Он вздрогнул, решив сначала, что это его жена, но через мгновение вспомнил, что это невозможно.
– Это Саки, папа, – сказала Энджи.
Он ничего не ответил, ни в тот вечер, ни на следующий день, и она решила, что возможность для примирения потеряна навсегда. Однако когда она наконец пришла с ним попрощаться, он вдруг взял ее за руку, по-прежнему глядя в окно, по-прежнему не уступив ни в чем, по-прежнему отказываясь от нее своим молчанием, но крепко держа ее за руку.

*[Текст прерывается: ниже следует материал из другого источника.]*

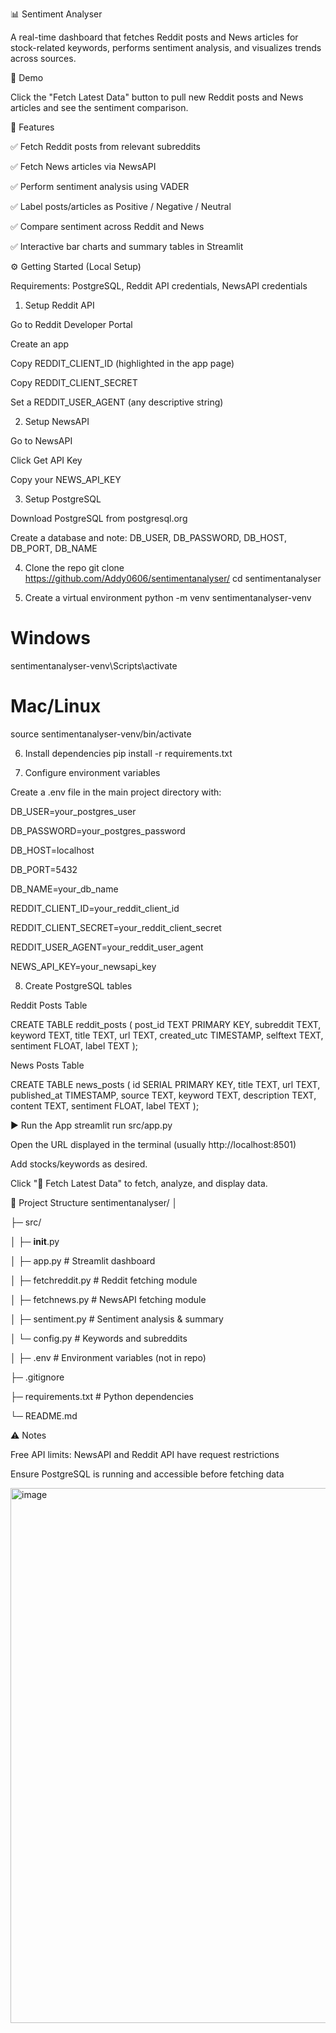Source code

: 📊 Sentiment Analyser

A real-time dashboard that fetches Reddit posts and News articles for stock-related keywords, performs sentiment analysis, and visualizes trends across sources.

🔹 Demo

Click the "Fetch Latest Data" button to pull new Reddit posts and News articles and see the sentiment comparison.

🔹 Features

✅ Fetch Reddit posts from relevant subreddits

✅ Fetch News articles via NewsAPI

✅ Perform sentiment analysis using VADER

✅ Label posts/articles as Positive / Negative / Neutral

✅ Compare sentiment across Reddit and News

✅ Interactive bar charts and summary tables in Streamlit

⚙️ Getting Started (Local Setup)

Requirements: PostgreSQL, Reddit API credentials, NewsAPI credentials

1. Setup Reddit API

Go to Reddit Developer Portal

Create an app

Copy REDDIT_CLIENT_ID (highlighted in the app page)

Copy REDDIT_CLIENT_SECRET

Set a REDDIT_USER_AGENT (any descriptive string)

2. Setup NewsAPI

Go to NewsAPI

Click Get API Key

Copy your NEWS_API_KEY

3. Setup PostgreSQL

Download PostgreSQL from postgresql.org

Create a database and note: DB_USER, DB_PASSWORD, DB_HOST, DB_PORT, DB_NAME

4. Clone the repo
git clone https://github.com/Addy0606/sentimentanalyser/
cd sentimentanalyser

5. Create a virtual environment
python -m venv sentimentanalyser-venv
# Windows
sentimentanalyser-venv\Scripts\activate
# Mac/Linux
source sentimentanalyser-venv/bin/activate

6. Install dependencies
pip install -r requirements.txt

7. Configure environment variables

Create a .env file in the main project directory with:

DB_USER=your_postgres_user

DB_PASSWORD=your_postgres_password

DB_HOST=localhost

DB_PORT=5432

DB_NAME=your_db_name

REDDIT_CLIENT_ID=your_reddit_client_id

REDDIT_CLIENT_SECRET=your_reddit_client_secret

REDDIT_USER_AGENT=your_reddit_user_agent

NEWS_API_KEY=your_newsapi_key

8. Create PostgreSQL tables

Reddit Posts Table

CREATE TABLE reddit_posts (
    post_id TEXT PRIMARY KEY,
    subreddit TEXT,
    keyword TEXT,
    title TEXT,
    url TEXT,
    created_utc TIMESTAMP,
    selftext TEXT,
    sentiment FLOAT,
    label TEXT
);


News Posts Table

CREATE TABLE news_posts (
    id SERIAL PRIMARY KEY,
    title TEXT,
    url TEXT,
    published_at TIMESTAMP,
    source TEXT,
    keyword TEXT,
    description TEXT,
    content TEXT,
    sentiment FLOAT,
    label TEXT
);

▶️ Run the App
streamlit run src/app.py


Open the URL displayed in the terminal (usually http://localhost:8501)

Add stocks/keywords as desired.

Click "🔄 Fetch Latest Data" to fetch, analyze, and display data.

📁 Project Structure
sentimentanalyser/
│

├─ src/

│   ├─ __init__.py

│   ├─ app.py            # Streamlit dashboard

│   ├─ fetchreddit.py    # Reddit fetching module

│   ├─ fetchnews.py      # NewsAPI fetching module

│   ├─ sentiment.py      # Sentiment analysis & summary

│   └─ config.py         # Keywords and subreddits

│
├─ .env                  # Environment variables (not in repo)

├─ .gitignore

├─ requirements.txt      # Python dependencies

└─ README.md

⚠️ Notes

Free API limits: NewsAPI and Reddit API have request restrictions

Ensure PostgreSQL is running and accessible before fetching data

<img width="1901" height="856" alt="image" src="https://github.com/user-attachments/assets/61177316-3b7d-4456-9704-f2f90547b2a2" />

«Моя яркая звездочка», – прошептал он ей на ухо точно в семь часов две минуты вечера шестого мая 1968 года, осторожно вынимая плюшевого мишку из ее объятий. На какое-то мгновение Саки, лежа в кроватке, удивилась: мой мишка, – позвала она и потянулась к нему, но отец, нависая над ней, покачал головой. Ты больше не маленькая, сказал он и, выйдя, закрыл за собой дверь. Девочку так ошеломила эта новость и потеря друга, что прошло несколько минут, прежде чем до нее дошло огромное значение происходящего и она заплакала. Когда небо над пустыней Невада блекло и темнело, другие дети на улице еще играли. За четыре месяца до своего шестого дня рождения она уже вполне по-взрослому относилась ко всему, кроме плюшевых мишек, включая и привычку засыпать вечером. Она точно знала, что никто из ее знакомых детей не ложится спать в такое дурацкое время – семь часов. Но отец был в этом так же непреклонен, как и в отношении мишки, как и в своем упорстве называть ее Саки, как и в шептании ей на ухо: «Моя яркая звездочка», – выражая не ласку, не ободрение, не надежду и даже не требование, а предостережение.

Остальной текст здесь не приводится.